Dans le bureau ovale, Donald Trump s’en prend au président Sud-Africain

Le piège s’est refermé brusquement. Dans le Bureau ovale, où Donald Trump recevait mercredi son homologue sud-africain Cyril Ramaphosa, les choses avaient commencé par des amabilités toutes diplomatiques. Puis le président américain a réclamé que l’on passe une vidéo qui, selon lui, faisait la démonstration du « génocide blanc » en cours en Afrique du Sud.

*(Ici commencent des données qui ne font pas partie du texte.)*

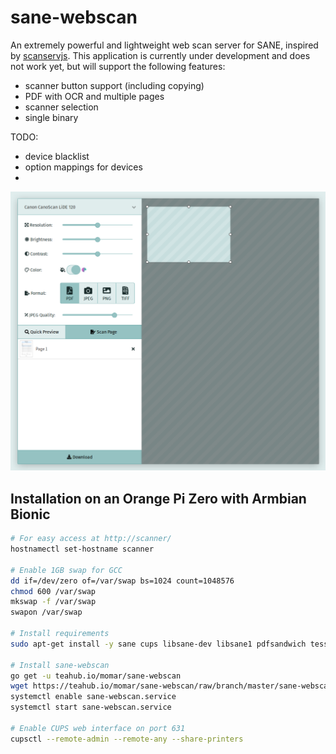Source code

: # sane-webscan
An extremely powerful and lightweight web scan server for SANE, inspired by [scanservjs](https://github.com/sbs20/scanservjs).
This application is currently under development and does not work yet, but will support the following features:

- scanner button support (including copying)
- PDF with OCR and multiple pages
- scanner selection
- single binary

TODO:
- device blacklist
- option mappings for devices
- 

![](ui-concept.png)

## Installation on an Orange Pi Zero with Armbian Bionic
```bash
# For easy access at http://scanner/
hostnamectl set-hostname scanner

# Enable 1GB swap for GCC
dd if=/dev/zero of=/var/swap bs=1024 count=1048576
chmod 600 /var/swap
mkswap -f /var/swap
swapon /var/swap

# Install requirements
sudo apt-get install -y sane cups libsane-dev libsane1 pdfsandwich tesseract-deu golang

# Install sane-webscan
go get -u teahub.io/momar/sane-webscan
wget https://teahub.io/momar/sane-webscan/raw/branch/master/sane-webscan.service -O /etc/systemd/system/sane-webscan.service
systemctl enable sane-webscan.service
systemctl start sane-webscan.service

# Enable CUPS web interface on port 631
cupsctl --remote-admin --remote-any --share-printers
```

Sur l’écran, l’image d’une file de voitures garées de long d’un champ, celles, selon Donald Trump, d’un millier de personnes venant se recueillir pour la mort de «fermiers blancs tués» pour saisir «leurs terres», sans que les autorités «ne fassent rien». Puis, dans la foulée, deux autres séquences montraient des discours virulents, tenus depuis des tribunes appelant à «tuer les fermiers». «Ils disent: tuez les fermiers puis prenez leurs terres ? C’est OK on dirait». Le moment confinait en fait à la manipulation car les orateurs, loin d’être des officiels, sont des opposants connus, à commencer par Julius Malema, leader de l’EFF (Economic freedom fighters), un parti d’extrême gauche prorusse, de multiples fois condamné pour des propos racistes. L’air faussement affligé, le président américain exigeait pourtant des explications de son invité devant un parterre de journalistes.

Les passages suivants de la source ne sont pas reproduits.